Wednesday, April 20, 2011
Checking Against Checkbook Journalism
The issue of "conflict of interest" is one that I encounter on a regular basis as a reporter for the Athens News. When selecting a story to write, I must make sure not only that the particular news is something I am not involved with, but that my sources aren't either. However, with a smaller-scale paper in a town such as Athens, sometimes it does so happen that I bear some connection to what I am reporting on. And once in a while a friend of mine will just so happen to be the most credible source. It happens. In defense of my journalistic integrity, I myself am not benefitting from the situation, so I do not consider these minor infractions of my own personal code of ethics as morally incomprehensible. However, learning to avoid these situations also helps to eliminate the danger of engaging in the slippery slope that conflicting interest presents.

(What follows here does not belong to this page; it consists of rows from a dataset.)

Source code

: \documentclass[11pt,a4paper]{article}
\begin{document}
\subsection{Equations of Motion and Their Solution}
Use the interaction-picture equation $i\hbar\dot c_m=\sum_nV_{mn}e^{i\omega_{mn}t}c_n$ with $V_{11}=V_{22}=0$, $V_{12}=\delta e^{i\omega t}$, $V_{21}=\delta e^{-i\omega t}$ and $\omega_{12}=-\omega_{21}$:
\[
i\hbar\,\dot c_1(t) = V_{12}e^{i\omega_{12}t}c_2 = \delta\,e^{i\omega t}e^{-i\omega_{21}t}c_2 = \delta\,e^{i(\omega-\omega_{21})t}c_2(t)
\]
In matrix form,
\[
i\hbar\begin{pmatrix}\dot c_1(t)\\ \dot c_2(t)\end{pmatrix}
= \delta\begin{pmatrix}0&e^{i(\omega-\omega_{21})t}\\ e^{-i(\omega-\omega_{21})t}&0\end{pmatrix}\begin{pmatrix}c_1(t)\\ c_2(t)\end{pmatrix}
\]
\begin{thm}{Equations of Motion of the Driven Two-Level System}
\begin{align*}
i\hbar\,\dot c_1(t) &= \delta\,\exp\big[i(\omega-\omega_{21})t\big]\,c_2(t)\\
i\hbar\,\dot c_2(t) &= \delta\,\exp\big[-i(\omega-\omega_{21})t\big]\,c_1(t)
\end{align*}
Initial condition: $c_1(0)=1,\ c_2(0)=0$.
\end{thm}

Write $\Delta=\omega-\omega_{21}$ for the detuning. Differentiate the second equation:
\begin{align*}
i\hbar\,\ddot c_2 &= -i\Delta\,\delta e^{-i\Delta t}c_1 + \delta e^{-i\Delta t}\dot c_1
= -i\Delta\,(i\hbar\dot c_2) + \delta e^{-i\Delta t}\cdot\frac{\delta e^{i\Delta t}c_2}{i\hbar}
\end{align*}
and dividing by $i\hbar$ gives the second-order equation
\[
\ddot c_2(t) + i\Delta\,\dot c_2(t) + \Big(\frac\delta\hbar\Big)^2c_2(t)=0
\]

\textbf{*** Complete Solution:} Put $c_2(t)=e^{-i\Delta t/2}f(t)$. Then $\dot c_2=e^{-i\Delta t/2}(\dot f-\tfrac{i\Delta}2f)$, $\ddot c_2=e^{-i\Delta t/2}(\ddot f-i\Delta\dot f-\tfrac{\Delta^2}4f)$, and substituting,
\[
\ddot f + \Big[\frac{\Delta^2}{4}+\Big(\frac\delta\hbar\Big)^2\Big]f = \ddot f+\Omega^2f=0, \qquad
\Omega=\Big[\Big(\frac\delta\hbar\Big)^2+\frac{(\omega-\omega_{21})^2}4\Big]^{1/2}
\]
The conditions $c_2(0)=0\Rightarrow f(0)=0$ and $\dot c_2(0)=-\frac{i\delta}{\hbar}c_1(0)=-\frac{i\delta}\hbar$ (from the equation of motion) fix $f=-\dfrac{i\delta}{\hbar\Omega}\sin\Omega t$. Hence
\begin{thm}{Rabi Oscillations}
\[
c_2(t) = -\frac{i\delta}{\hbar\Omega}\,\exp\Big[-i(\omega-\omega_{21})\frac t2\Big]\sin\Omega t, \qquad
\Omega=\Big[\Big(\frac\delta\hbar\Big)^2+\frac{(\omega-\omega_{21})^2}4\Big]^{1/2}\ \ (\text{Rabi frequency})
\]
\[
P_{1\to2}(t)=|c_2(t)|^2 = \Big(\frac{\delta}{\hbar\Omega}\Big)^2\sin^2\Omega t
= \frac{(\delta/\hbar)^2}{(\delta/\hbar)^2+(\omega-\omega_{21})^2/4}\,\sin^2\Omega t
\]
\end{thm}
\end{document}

The power of the purse seems to be a major issue in most journalistic conflicts today. And rightfully so. Monetary rewards pose an enormous incentive for a journalist to write a story – and also an enormous incentive to write it in the interest of whoever is writing the check. Cited by author Robert Boynton in "Checkbook Journalism Revisited," the standard argument against checkbook journalism is that "paying for information creates an additional incentive for subjects to lie or embellish the truth. And even if a subject tells the truth, the fact that he's been paid undermines the journalist's position as a disinterested observer." I couldn't agree more with this argument. There are separate vehicles for businesses and individuals to promote a certain image, such as through public relations and advertising tactics. Any reporter that accepts compensation from the subject of a story is, whether consciously or unconsciously, going to report with a tainted pen; this sort of payment creates an idea in the reporter's mind that they owe something to their source, which call fall in the form of a positively slanted story.

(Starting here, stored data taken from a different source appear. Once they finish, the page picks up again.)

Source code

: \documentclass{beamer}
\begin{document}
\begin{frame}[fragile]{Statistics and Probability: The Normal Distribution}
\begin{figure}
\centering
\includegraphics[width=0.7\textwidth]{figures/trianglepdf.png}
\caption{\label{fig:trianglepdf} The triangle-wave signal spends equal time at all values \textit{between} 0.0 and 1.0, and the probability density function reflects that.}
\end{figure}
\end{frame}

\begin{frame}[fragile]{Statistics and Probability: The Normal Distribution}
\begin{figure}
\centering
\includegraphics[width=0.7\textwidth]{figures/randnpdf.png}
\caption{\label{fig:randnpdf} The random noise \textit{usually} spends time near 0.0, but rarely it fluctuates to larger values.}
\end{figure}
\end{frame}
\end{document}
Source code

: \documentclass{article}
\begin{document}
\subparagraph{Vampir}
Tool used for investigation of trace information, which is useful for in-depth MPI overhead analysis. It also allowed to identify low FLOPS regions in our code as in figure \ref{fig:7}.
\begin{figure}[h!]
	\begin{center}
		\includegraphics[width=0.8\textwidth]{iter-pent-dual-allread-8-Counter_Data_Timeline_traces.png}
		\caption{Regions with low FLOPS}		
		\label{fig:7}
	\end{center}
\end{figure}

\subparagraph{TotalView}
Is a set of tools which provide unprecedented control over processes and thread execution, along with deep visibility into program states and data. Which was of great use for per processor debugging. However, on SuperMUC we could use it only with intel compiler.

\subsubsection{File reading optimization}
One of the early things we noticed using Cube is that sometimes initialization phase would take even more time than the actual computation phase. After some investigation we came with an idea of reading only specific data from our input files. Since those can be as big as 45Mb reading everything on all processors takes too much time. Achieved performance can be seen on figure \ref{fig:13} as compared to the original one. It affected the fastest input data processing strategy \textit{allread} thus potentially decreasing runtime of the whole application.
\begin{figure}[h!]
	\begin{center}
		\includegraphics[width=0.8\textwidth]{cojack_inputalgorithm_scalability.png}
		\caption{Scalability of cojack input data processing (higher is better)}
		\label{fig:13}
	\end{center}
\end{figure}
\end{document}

Whether the offense is as small as focusing in on the positive points of a story or as potentially dangerous as emitting crucial negative facts, the bias is still included in the story and therefore constitutes a crime against journalism ethics. Reporters have been entrusted by society with depicting the truth. Stories tinged with favoritism toward a source still come across to the public as factual expositions. Perhaps the majority of stories entangled with purse strings do not hurt the readers, but it's the moral questioning of whether or not accepting an endowment creates the risk of a reporter overstepping their boundaries. And almost all of the time, it does.
Check out this video on the iPhone 4G prototype that was sold to a tech blog. Should news blogs should be held to the same standards as traditional newspapers? How does the realm of influence differ in terms of audience understandings of the subjectivity of news websites versus those of blogs? Is it more acceptable for a blogger to accept perks given the nature of a blog as an opinion forum, or does the principle of the argument against checkbook standard still stand? These are all difficult questions, but ones I foresee being addressed more readily in the future as blogs begin to hold a more influential role in the news industry.